Bruno : Pensez-vous que la crise du coronavirus peut relancer l’idée de microcommunautés autonomes et autosuffisantes, dans la limite, bien sûr, de l’Etat de droit ?
Oui, à
fond, et c’est ce que j’espère : la constitution de ZAG (zones
autogouvernées) qui seraient acceptées par un Etat souple se souciant
avant tout de préserver le commun (eau, air, alimentation, santé,
éducation, services publics essentiels) et laissant des communautés
expérimenter d’autres formes de vie sociale et économique hors du
capitalisme.
A mon sens, la
pandémie est la énième preuve, j’espère la plus convaincante, que ce
régime néolibéral fondé sur l’exploitation du vivant et des « premiers
de corvée » ne peut plus continuer à saloper nos vies. Qu’il faut
proposer et expérimenter concrètement sur des territoires d’autres
manières d’être vivant que le travail en burn-out, les « bullshit
jobs », etc. Sortir du consumérisme comme unique horizon du désir,
retisser des liens humains, proches, plutôt que d’exacerber
l’individualisme. Il y a tellement d’autres choses à faire !

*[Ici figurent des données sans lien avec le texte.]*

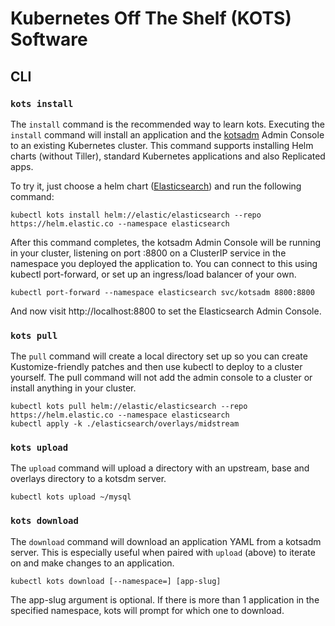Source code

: # Kubernetes Off The Shelf (KOTS) Software

## CLI

### `kots install`
The `install` command is the recommended way to learn kots. Executing the `install` command will install an application and the [kotsadm](https://github.com/replicatedhq/kotsadm`) Admin Console to an existing Kubernetes cluster. This command supports installing Helm charts (without Tiller), standard Kubernetes applications and also Replicated apps.

To try it, just choose a helm chart ([Elasticsearch](https://github.com/elastic/helm-charts/tree/master/elasticsearch)) and run the following command:

```
kubectl kots install helm://elastic/elasticsearch --repo https://helm.elastic.co --namespace elasticsearch
```

After this command completes, the kotsadm Admin Console will be running in your cluster, listening on port :8800 on a ClusterIP service in the namespace you deployed the application to. You can connect to this using kubectl port-forward, or set up an ingress/load balancer of your own.

```
kubectl port-forward --namespace elasticsearch svc/kotsadm 8800:8800
```

And now visit http://localhost:8800 to set the Elasticsearch Admin Console.


### `kots pull`
The `pull` command will create a local directory set up so you can create Kustomize-friendly patches and then use kubectl to deploy to a cluster yourself. The pull command will not add the admin console to a cluster or install anything in your cluster.

```
kubectl kots pull helm://elastic/elasticsearch --repo https://helm.elastic.co --namespace elasticsearch
kubectl apply -k ./elasticsearch/overlays/midstream
```

### `kots upload`
The `upload` command will upload a directory with an upstream, base and overlays directory to a kotsdm server.

```
kubectl kots upload ~/mysql
```

### `kots download`
The `download` command will download an application YAML from a kotsadm server. This is especially useful when paired with `upload` (above) to iterate on and make changes to an application.

```
kubectl kots download [--namespace=] [app-slug]
```

The app-slug argument is optional. If there is more than 1 application in the specified namespace, kots will prompt for which one to download.
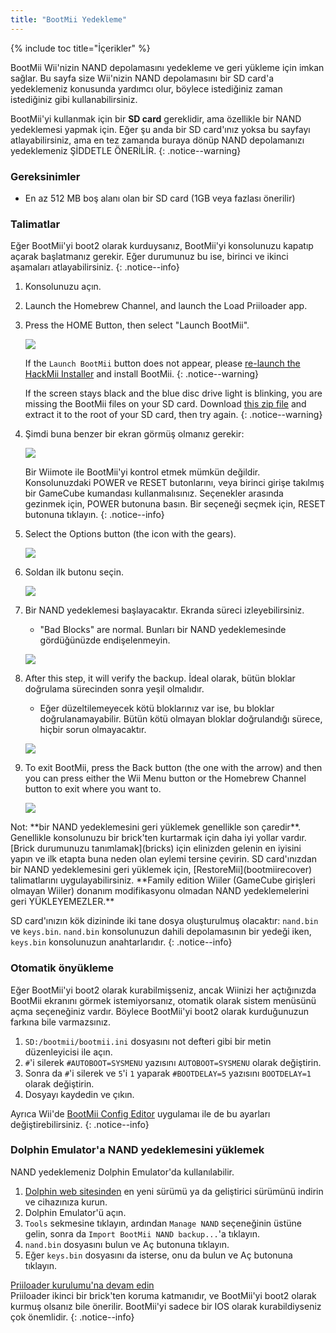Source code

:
 ```yaml
---
title: "BootMii Yedekleme"
---
```


{% include toc title="İçerikler" %}

BootMii Wii'nizin NAND depolamasını yedekleme ve geri yükleme için imkan sağlar. Bu sayfa size Wii'nizin NAND depolamasını bir SD card'a yedeklemeniz konusunda yardımcı olur, böylece istediğiniz zaman istediğiniz gibi kullanabilirsiniz.

BootMii'yi kullanmak için bir **SD card** gereklidir, ama özellikle bir NAND yedeklemesi yapmak için. Eğer şu anda bir SD card'ınız yoksa bu sayfayı atlayabilirsiniz, ama en tez zamanda buraya dönüp NAND depolamanızı yedeklemeniz ŞİDDETLE ÖNERİLİR.
{: .notice--warning}

### Gereksinimler

* En az 512 MB boş alanı olan bir SD card (1GB veya fazlası önerilir)

### Talimatlar

Eğer BootMii'yi boot2 olarak kurduysanız, BootMii'yi konsolunuzu kapatıp açarak başlatmanız gerekir. Eğer durumunuz bu ise, birinci ve ikinci aşamaları atlayabilirsiniz.
{: .notice--info}

1. Konsolunuzu açın.
1. Launch the Homebrew Channel, and launch the Load Priiloader app.
1. Press the HOME Button, then select "Launch BootMii".

    ![](/images/bootmii/BootMii_HBC.png)

    If the `Launch BootMii` button does not appear, please [re-launch the HackMii Installer](hackmii) and install BootMii.
    {: .notice--warning}

    If the screen stays black and the blue disc drive light is blinking, you are missing the BootMii files on your SD card. Download [this zip file](https://static.hackmii.com/bootmii_sd_files.zip) and extract it to the root of your SD card, then try again.
    {: .notice--warning}

1. Şimdi buna benzer bir ekran görmüş olmanız gerekir:

    ![](/images/bootmii/BootMii_Main.png)

    Bir Wiimote ile BootMii'yi kontrol etmek mümkün değildir. Konsolunuzdaki POWER ve RESET butonlarını, veya birinci girişe takılmış bir GameCube kumandası kullanmalısınız. Seçenekler arasında gezinmek için, POWER butonuna basın. Bir seçeneği seçmek için, RESET butonuna tıklayın.
    {: .notice--info}

1. Select the Options button (the icon with the gears).

    ![](/images/bootmii/BootMii_Gears.png)

1. Soldan ilk butonu seçin.

    ![](/images/bootmii/BootMii_Backup.png)

1. Bir NAND yedeklemesi başlayacaktır. Ekranda süreci izleyebilirsiniz.
    + "Bad Blocks" are normal. Bunları bir NAND yedeklemesinde gördüğünüzde endişelenmeyin.

    ![](/images/bootmii/BootMii_NAND_Backup.png)

1. After this step, it will verify the backup. İdeal olarak, bütün bloklar doğrulama sürecinden sonra yeşil olmalıdır.
    + Eğer düzeltilemeyecek kötü bloklarınız var ise, bu bloklar doğrulanamayabilir. Bütün kötü olmayan bloklar doğrulandığı sürece, hiçbir sorun olmayacaktır.

    ![](/images/bootmii/BootMii_NAND_Backup_Verify.png)

1. To exit BootMii, press the Back button (the one with the arrow) and then you can press either the Wii Menu button or the Homebrew Channel button to exit where you want to.

    ![](/images/bootmii/BootMii_Return.png)

<div id="restore-notice" class="notice" markdown="1">
Not: **bir NAND yedeklemesini geri yüklemek genellikle son çaredir**. Genellikle konsolunuzu bir brick'ten kurtarmak için daha iyi yollar vardır.
[Brick durumunuzu tanımlamak](bricks) için elinizden gelenin en iyisini yapın ve ilk etapta buna neden olan eylemi tersine çevirin.
SD card'ınızdan bir NAND yedeklemesini geri yüklemek için, [RestoreMii](bootmiirecover) talimatlarını uygulayabilirsiniz. **Family edition Wiiler (GameCube girişleri olmayan Wiiler) donanım modifikasyonu olmadan NAND yedeklemelerini geri YÜKLEYEMEZLER.**
</div>

SD card'ınızın kök dizininde iki tane dosya oluşturulmuş olacaktır: `nand.bin` ve `keys.bin`. `nand.bin` konsolunuzun dahili depolamasının bir yedeği iken, `keys.bin` konsolunuzun anahtarlarıdır.
{: .notice--info}

### Otomatik önyükleme

Eğer BootMii'yi boot2 olarak kurabilmişseniz, ancak Wiinizi her açtığınızda BootMii ekranını görmek istemiyorsanız, otomatik olarak sistem menüsünü açma seçeneğiniz vardır. Böylece BootMii'yi boot2 olarak kurduğunuzun farkına bile varmazsınız.

1. `SD:/bootmii/bootmii.ini` dosyasını not defteri gibi bir metin düzenleyicisi ile açın.
1. `#`'i silerek `#AUTOBOOT=SYSMENU` yazısını `AUTOBOOT=SYSMENU` olarak değiştirin.
1. Sonra da `#`'i silerek ve `5`'i `1` yaparak `#BOOTDELAY=5` yazısını `BOOTDELAY=1` olarak değiştirin.
1. Dosyayı kaydedin ve çıkın.

Ayrıca Wii'de [BootMii Config Editor](https://oscwii.org/library/app/BootMiiConfigurationEditor) uygulamaı ile de bu ayarları değiştirebilirsiniz.
{: .notice--info}

### Dolphin Emulator'a NAND yedeklemesini yüklemek

NAND yedeklemeniz Dolphin Emulator'da kullanılabilir.

1. [Dolphin web sitesinden](https://dolphin-emu.org/) en yeni sürümü ya da geliştirici sürümünü indirin ve cihazınıza kurun.
1. Dolphin Emulator'ü açın.
1. `Tools` sekmesine tıklayın, ardından `Manage NAND` seçeneğinin üstüne gelin, sonra da `Import BootMii NAND backup...`'a tıklayın.
1. `nand.bin` dosyasını bulun ve Aç butonuna tıklayın.
1. Eğer `keys.bin` dosyasını da isterse, onu da bulun ve Aç butonuna tıklayın.

[Priiloader kurulumu'na devam edin](priiloader)<br> Priiloader ikinci bir brick'ten koruma katmanıdır, ve BootMii'yi boot2 olarak kurmuş olsanız bile önerilir. BootMii'yi sadece bir IOS olarak kurabildiyseniz çok önemlidir.
{: .notice--info}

Adam : Est-ce qu’aujourd’hui la réalité rattrape la fiction ? Ou serait-ce le contraire ?
Notre
réalité est une fiction vue à travers des interfaces : difficile de
savoir qui rattrape l’autre ! Notre capacité à fictionner le réel n’a
jamais été aussi forte et étendue. Je ne sais plus, à titre personnel,
si je décris parfois un réel ou ne fais qu’abonder l’immense réseau
sporulant des fictions (économiques, sociales, politiques) qu’on nous
raconte.
Par exemple, la
dette est une fiction. La Banque centrale européenne décidera ou non
qu’elle existe et doit être remboursée. Où est le réel là-dedans ? Ce
sont des choix de narration : dire que la dette creusée par le Covid n’a
pas à être remboursée donc qu’elle n’existe pas, ou dire qu’elle doit
l’être et imposer une austérité prodigieuse ?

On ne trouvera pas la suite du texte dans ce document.